How to create a recipe
Hint
Please read Follow the code style to adjust your code style.
Caution
icefall is designed to be as Pythonic as possible. Please use
Python in your recipe if possible.
Data Preparation
We recommend you to prepare your training/test/validate dataset with lhotse.
Please refer to https://lhotse.readthedocs.io/en/latest/index.html
for how to create a recipe in lhotse.
Hint
The yesno recipe in lhotse is a very good example.
Please refer to https://github.com/lhotse-speech/lhotse/pull/380,
which shows how to add a new recipe to lhotse.
Suppose you would like to add a recipe for a dataset named foo.
You can do the following:
$ cd egs
$ mkdir -p foo/ASR
$ cd foo/ASR
$ touch prepare.sh
$ chmod +x prepare.sh
If your dataset is very simple, please follow
egs/yesno/ASR/prepare.sh
to write your own prepare.sh.
Otherwise, please refer to
egs/librispeech/ASR/prepare.sh
to prepare your data.
Training
Assume you have a fancy model, called bar for the foo recipe, you can
organize your files in the following way:
$ cd egs/foo/ASR
$ mkdir bar
$ cd bar
$ touch README.md model.py train.py decode.py asr_datamodule.py pretrained.py
For instance , the yesno recipe has a tdnn model and its directory structure
looks like the following:
egs/yesno/ASR/tdnn/
|-- README.md
|-- asr_datamodule.py
|-- decode.py
|-- model.py
|-- pretrained.py
`-- train.py
File description:
README.mdIt contains information of this recipe, e.g., how to run it, what the WER is, etc.
asr_datamodule.pyIt provides code to create PyTorch dataloaders with train/test/validation dataset.
decode.pyIt takes as inputs the checkpoints saved during the training stage to decode the test dataset(s).
model.pyIt contains the definition of your fancy neural network model.
pretrained.pyWe can use this script to do inference with a pre-trained model.
train.pyIt contains training code.
Hint
Please take a look at
to get a feel what the resulting files look like.
Note
Every model in a recipe is kept to be as self-contained as possible.
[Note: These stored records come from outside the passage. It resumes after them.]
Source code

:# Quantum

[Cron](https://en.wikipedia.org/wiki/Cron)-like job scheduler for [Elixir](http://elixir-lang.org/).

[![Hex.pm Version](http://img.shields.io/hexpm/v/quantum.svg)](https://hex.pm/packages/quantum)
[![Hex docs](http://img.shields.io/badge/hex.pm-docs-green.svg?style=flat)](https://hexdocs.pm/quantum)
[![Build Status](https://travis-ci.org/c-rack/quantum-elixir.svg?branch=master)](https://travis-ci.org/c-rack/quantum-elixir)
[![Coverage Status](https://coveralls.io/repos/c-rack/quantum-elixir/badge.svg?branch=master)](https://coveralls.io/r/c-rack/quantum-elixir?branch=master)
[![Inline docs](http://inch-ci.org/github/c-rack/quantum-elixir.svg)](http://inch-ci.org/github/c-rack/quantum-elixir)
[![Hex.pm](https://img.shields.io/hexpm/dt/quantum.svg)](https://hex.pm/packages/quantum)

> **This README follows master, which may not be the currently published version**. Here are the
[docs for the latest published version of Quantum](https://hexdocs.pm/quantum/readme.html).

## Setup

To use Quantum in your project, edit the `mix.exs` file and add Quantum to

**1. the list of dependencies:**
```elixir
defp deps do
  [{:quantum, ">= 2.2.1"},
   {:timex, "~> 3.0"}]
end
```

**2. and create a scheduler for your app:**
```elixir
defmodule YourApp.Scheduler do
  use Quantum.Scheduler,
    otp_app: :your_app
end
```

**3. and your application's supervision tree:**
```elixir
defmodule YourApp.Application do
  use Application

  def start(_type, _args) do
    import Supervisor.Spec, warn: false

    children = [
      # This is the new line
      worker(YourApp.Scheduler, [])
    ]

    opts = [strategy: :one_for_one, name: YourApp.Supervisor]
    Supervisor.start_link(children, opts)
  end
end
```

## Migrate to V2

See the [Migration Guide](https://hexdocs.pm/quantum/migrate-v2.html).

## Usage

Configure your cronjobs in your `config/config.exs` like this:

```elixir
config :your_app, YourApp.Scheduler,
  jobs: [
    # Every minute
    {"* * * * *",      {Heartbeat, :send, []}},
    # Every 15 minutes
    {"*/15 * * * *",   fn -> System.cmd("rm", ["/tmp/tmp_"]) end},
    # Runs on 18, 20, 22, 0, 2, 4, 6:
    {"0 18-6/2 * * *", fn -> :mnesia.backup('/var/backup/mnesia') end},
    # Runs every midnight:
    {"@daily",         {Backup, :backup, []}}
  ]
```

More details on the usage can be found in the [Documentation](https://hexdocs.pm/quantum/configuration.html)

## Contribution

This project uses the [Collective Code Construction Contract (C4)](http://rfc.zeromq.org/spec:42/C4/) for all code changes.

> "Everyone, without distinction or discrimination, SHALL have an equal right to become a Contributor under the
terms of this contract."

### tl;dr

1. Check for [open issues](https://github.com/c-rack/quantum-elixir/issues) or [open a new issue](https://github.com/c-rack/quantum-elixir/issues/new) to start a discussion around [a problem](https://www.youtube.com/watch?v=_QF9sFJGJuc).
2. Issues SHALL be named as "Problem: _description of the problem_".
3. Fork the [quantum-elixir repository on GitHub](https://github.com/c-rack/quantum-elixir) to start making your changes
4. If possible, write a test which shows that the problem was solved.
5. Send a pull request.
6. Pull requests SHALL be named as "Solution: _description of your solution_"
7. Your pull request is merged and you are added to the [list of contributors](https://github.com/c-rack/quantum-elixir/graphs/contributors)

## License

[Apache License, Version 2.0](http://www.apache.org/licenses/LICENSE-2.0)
We tolerate duplicate code among different recipes.
The training stage should be invocable by:
$ cd egs/foo/ASR $ ./bar/train.py $ ./bar/train.py --help
Decoding
Please refer to
https://github.com/k2-fsa/icefall/blob/master/egs/librispeech/ASR/conformer_ctc/decode.py
If your model is transformer/conformer based.
https://github.com/k2-fsa/icefall/blob/master/egs/librispeech/ASR/tdnn_lstm_ctc/decode.py
If your model is TDNN/LSTM based, i.e., there is no attention decoder.
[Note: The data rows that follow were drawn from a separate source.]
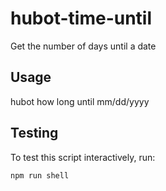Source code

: # hubot-time-until

Get the number of days until a date

## Usage

hubot how long until mm/dd/yyyy

## Testing

To test this script interactively, run:

```
npm run shell
```

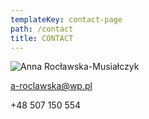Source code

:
 ```yaml
---
templateKey: contact-page
path: /contact
title: CONTACT
---
```

<div class="wrapper container">
    <div class="row middle-xs center-xs contact__container--row">
        <div class="col-xs-12 col-md-6 contact-photo">

![Anna Rocławska-Musiałczyk](/img/anna-roclawska-musialczyk005.jpg "Anna Rocławska-Musiałczyk")
        </div>
        <div class="col-xs-12 col-md-6 contact-details">
            <p class="contact__email">a-roclawska@wp.pl</p>
            <p class="contact__phone">+48 507 150 554</p>
        </div>
    </div>
</div>
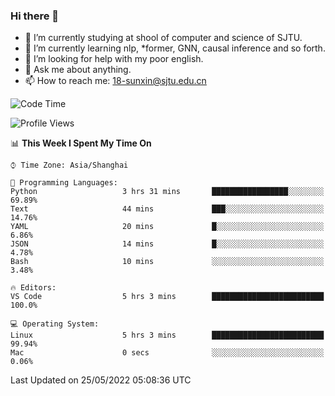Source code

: ### Hi there 👋

<!--
**sunxin000/sunxin000** is a ✨ _special_ ✨ repository because its `README.md` (this file) appears on your GitHub profile.

Here are some ideas to get you started:

- 🔭 I’m currently working on ...
- 🌱 I’m currently learning ...
- 👯 I’m looking to collaborate on ...
- 🤔 I’m looking for help with ...
- 💬 Ask me about ...
- 📫 How to reach me: ...
- 😄 Pronouns: ...
- ⚡ Fun fact: ...
-->
- 🏫 I’m currently studying at shool of computer and science of SJTU.
- 🌱 I’m currently learning nlp, \*former, GNN, causal inference and so forth.
- 🤔 I’m looking for help with my poor english.
- 💬 Ask me about anything.
- 📫 How to reach me: 18-sunxin@sjtu.edu.cn
<!--START_SECTION:waka-->
![Code Time](http://img.shields.io/badge/Code%20Time-192%20hrs%2010%20mins-blue)

![Profile Views](http://img.shields.io/badge/Profile%20Views-1-blue)

📊 **This Week I Spent My Time On** 

```text
⌚︎ Time Zone: Asia/Shanghai

💬 Programming Languages: 
Python                   3 hrs 31 mins       █████████████████░░░░░░░░   69.89% 
Text                     44 mins             ███░░░░░░░░░░░░░░░░░░░░░░   14.76% 
YAML                     20 mins             █░░░░░░░░░░░░░░░░░░░░░░░░   6.86% 
JSON                     14 mins             █░░░░░░░░░░░░░░░░░░░░░░░░   4.78% 
Bash                     10 mins             ░░░░░░░░░░░░░░░░░░░░░░░░░   3.48%

🔥 Editors: 
VS Code                  5 hrs 3 mins        █████████████████████████   100.0%

💻 Operating System: 
Linux                    5 hrs 3 mins        █████████████████████████   99.94% 
Mac                      0 secs              ░░░░░░░░░░░░░░░░░░░░░░░░░   0.06%

```


 Last Updated on 25/05/2022 05:08:36 UTC
<!--END_SECTION:waka-->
https://github.com/k2-fsa/icefall/blob/master/egs/yesno/ASR/tdnn/decode.py
If there is no LM rescoring.
The decoding stage should be invocable by:
$ cd egs/foo/ASR $ ./bar/decode.py $ ./bar/decode.py --help
Pre-trained model
Please demonstrate how to use your model for inference in egs/foo/ASR/bar/pretrained.py.
If possible, please consider creating a Colab notebook to show that.